Task to complete: The answer must consist solely of the line containing "Learn Go Programming Course" and every line after it in the records below, through the last, each reproduced exactly.

[Recorded data]
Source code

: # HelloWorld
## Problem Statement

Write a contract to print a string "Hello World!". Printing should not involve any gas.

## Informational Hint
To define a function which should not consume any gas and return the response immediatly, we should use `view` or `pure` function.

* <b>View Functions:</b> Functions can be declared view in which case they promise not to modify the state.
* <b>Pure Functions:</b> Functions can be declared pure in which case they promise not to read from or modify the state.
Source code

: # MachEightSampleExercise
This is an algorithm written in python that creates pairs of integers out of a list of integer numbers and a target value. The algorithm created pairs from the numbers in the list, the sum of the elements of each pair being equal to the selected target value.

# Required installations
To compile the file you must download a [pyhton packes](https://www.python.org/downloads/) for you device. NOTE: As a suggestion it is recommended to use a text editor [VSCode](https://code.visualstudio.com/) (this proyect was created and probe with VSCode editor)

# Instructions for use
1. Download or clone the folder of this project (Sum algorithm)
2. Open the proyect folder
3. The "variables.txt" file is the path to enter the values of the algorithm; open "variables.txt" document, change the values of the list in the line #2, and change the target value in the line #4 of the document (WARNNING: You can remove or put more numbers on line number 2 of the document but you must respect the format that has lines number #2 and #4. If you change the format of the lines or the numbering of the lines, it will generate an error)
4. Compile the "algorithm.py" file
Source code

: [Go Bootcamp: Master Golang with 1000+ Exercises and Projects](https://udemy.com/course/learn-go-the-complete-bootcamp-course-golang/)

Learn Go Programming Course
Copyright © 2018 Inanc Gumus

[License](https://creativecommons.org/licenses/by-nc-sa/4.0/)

Written reply:
Learn Go Programming Course
Copyright © 2018 Inanc Gumus

[License](https://creativecommons.org/licenses/by-nc-sa/4.0/)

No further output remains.